One of media’s highest-paid execs, Iger is taking his pay cut just days after Disney said it would shutter Disneyland Resort in Anaheim, Calif., and Walt Disney World Resort in Orlando, Fla., until “further notice.”
For fiscal 2019, Iger banked a whopping $47.5 million in total compensation as CEO, of which his salary accounted for just $3 million.
News of the pay cut was delivered by Iger’s successor as CEO, Bob Chapek, who also said his $2.5 million base salary — which doesn’t include other compensation of up to $22.5 million in bonuses — will get chopped in half.
Starting April 5, all vice presidents at the company also will have their salaries trimmed by 20 percent, while senior vice presidents and executive vice presidents will see their pay slashed by 25 percent and 30 percent, respectively.

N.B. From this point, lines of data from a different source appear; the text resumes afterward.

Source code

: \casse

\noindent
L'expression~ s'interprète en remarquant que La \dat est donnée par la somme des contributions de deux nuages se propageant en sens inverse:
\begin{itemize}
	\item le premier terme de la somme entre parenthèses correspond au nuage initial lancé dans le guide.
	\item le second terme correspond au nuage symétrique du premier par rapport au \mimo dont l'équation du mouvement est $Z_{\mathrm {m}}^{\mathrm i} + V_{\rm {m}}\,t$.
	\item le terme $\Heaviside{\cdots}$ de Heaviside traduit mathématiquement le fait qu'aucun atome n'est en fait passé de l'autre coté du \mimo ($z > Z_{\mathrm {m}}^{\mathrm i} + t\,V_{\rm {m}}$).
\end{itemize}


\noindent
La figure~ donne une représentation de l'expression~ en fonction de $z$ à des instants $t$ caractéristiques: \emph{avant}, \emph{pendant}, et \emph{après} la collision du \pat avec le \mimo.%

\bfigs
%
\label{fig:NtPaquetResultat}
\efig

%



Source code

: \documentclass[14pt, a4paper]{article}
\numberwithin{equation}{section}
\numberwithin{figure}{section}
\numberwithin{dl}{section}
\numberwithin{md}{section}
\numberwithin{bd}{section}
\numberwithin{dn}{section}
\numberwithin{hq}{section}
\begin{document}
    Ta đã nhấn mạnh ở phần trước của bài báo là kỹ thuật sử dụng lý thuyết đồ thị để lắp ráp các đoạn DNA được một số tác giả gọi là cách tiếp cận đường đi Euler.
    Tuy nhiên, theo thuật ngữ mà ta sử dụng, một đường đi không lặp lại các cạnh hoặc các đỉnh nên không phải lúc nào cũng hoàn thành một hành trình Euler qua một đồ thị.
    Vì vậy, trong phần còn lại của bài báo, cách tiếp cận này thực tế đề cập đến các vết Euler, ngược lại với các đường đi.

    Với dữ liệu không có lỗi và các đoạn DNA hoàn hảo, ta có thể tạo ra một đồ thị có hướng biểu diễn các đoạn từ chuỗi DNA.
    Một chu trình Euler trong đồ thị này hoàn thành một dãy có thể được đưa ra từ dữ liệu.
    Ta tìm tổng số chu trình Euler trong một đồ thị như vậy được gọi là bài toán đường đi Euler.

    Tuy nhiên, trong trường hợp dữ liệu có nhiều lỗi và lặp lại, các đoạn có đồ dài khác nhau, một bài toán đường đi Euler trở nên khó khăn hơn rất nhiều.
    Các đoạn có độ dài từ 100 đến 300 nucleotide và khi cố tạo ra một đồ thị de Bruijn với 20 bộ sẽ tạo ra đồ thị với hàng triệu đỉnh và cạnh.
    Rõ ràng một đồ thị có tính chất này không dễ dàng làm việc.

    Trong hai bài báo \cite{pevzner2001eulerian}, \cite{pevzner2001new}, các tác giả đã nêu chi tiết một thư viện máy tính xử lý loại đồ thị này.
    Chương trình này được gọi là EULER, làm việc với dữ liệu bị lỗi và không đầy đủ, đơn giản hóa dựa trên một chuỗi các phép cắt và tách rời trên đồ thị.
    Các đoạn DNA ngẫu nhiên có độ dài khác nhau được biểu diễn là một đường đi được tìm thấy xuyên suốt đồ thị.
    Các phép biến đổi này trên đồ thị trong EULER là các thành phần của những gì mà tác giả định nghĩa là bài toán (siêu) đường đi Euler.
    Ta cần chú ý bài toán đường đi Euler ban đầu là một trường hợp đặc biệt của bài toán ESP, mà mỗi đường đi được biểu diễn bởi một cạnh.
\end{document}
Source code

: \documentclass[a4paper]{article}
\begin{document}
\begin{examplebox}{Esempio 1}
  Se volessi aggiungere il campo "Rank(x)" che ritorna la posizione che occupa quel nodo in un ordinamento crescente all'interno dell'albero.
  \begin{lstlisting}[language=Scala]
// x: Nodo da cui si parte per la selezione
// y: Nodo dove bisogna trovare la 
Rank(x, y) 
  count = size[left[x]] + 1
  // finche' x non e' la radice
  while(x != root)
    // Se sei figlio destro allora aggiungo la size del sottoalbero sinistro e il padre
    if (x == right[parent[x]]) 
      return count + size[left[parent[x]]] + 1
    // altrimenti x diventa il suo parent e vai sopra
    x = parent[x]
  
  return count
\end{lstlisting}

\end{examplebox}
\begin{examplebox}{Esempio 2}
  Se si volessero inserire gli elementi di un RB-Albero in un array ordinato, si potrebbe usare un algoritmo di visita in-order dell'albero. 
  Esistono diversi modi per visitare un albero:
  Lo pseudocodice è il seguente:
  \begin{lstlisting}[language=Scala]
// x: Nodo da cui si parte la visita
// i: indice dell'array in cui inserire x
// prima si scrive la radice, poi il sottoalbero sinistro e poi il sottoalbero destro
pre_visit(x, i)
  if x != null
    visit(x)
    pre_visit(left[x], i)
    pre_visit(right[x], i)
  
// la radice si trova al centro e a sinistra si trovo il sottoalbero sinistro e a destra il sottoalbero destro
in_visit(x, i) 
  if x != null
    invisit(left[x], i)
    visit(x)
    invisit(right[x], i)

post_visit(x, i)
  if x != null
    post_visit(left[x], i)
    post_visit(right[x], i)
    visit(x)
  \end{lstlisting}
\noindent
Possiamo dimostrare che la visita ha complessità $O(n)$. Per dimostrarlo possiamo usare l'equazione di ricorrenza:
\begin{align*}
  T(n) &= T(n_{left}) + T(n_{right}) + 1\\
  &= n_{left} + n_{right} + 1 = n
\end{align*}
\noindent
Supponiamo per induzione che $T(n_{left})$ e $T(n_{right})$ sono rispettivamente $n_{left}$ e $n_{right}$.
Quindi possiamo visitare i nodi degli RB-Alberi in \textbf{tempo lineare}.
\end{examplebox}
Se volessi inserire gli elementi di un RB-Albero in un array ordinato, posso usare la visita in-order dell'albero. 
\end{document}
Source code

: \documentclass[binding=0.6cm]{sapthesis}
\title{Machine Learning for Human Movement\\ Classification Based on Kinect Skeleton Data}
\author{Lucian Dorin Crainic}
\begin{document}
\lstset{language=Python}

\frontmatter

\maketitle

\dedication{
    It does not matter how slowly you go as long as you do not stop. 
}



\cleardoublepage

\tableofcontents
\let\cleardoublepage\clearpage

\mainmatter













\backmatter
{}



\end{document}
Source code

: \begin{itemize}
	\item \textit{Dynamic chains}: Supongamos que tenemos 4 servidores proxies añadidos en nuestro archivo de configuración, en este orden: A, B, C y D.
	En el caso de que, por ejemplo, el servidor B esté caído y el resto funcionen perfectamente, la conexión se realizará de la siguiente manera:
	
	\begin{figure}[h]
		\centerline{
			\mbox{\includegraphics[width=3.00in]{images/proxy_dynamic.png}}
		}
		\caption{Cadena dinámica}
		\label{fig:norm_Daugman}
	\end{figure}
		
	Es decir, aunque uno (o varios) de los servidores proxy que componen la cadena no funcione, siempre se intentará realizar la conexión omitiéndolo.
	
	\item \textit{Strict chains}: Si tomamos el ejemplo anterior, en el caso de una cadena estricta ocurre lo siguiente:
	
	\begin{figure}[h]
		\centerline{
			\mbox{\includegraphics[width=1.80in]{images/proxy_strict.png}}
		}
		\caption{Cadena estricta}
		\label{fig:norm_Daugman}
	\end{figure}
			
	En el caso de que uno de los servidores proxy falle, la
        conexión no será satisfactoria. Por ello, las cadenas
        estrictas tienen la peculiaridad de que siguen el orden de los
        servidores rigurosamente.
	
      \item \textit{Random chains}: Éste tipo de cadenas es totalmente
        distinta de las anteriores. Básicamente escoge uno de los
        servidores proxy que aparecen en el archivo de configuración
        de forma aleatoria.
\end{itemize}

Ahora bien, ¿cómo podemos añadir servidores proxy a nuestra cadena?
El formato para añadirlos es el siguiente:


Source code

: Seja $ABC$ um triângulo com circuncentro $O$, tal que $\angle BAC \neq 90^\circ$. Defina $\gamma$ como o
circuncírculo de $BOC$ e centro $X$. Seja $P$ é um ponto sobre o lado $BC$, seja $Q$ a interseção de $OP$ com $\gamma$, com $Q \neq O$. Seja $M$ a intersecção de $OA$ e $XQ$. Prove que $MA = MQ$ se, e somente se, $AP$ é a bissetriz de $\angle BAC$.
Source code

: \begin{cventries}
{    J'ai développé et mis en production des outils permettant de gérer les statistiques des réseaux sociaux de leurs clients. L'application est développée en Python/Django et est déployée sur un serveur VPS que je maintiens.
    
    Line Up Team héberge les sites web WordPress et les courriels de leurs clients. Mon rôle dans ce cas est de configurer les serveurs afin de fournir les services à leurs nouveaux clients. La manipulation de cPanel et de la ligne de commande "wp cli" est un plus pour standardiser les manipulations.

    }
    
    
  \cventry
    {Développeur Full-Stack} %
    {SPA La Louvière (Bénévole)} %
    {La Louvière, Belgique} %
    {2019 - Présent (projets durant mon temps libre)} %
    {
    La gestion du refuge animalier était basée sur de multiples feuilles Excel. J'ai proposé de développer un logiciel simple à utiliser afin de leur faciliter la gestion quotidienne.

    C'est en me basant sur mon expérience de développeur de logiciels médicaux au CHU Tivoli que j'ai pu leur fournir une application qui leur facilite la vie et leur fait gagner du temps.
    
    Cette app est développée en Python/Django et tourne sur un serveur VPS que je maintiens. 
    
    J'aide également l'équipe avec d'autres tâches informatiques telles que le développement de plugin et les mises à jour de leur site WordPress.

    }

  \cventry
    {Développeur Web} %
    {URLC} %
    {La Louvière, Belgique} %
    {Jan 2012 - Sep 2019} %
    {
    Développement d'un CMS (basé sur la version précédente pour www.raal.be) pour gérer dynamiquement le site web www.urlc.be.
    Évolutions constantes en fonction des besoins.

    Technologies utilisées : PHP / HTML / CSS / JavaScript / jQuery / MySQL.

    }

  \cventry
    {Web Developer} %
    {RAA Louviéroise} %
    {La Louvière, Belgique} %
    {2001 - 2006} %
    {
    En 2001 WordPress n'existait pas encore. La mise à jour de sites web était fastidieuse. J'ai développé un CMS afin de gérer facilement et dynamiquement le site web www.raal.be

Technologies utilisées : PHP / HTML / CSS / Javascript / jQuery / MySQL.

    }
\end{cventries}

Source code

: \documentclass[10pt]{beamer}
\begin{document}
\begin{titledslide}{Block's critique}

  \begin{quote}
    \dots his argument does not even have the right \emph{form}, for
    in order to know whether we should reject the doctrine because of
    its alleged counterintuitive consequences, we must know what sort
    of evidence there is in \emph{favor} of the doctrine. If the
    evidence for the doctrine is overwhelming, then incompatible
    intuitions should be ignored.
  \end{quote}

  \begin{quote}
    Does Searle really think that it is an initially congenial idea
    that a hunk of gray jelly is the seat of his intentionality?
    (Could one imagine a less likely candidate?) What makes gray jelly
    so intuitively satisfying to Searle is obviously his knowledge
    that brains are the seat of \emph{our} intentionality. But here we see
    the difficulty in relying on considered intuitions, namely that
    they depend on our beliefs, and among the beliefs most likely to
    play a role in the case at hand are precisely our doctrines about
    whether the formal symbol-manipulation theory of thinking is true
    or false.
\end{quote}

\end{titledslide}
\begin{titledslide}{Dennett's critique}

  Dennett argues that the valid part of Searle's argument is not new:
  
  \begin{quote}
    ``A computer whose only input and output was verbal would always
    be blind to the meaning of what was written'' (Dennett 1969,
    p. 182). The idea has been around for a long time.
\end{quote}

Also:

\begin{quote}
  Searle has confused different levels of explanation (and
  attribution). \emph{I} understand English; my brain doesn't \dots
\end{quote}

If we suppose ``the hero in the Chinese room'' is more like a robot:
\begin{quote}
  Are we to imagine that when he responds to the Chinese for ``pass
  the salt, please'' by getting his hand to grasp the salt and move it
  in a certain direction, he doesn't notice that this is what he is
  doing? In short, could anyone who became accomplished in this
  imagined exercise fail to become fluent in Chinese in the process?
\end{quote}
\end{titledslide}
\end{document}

“In a matter of weeks, we’ve experienced widespread disruption across our company, with our domestic parks and hotels closed indefinitely, our cruise line suspended, our film and TV production halted and theatrical distribution delayed both domestically and internationally, and our retail stores shut down,” Chapek wrote in a Monday email to staffers.
Iger’s massive pay package has attracted critics over the years, partly because of the huge number of Disney shares amassed by the exec during his 15-year tenure at the top. Last year, the bulk of Iger’s $47.5 million pay day, which was down from an eye-popping $65.6 million in fiscal 2018, was linked to performance-based rewards.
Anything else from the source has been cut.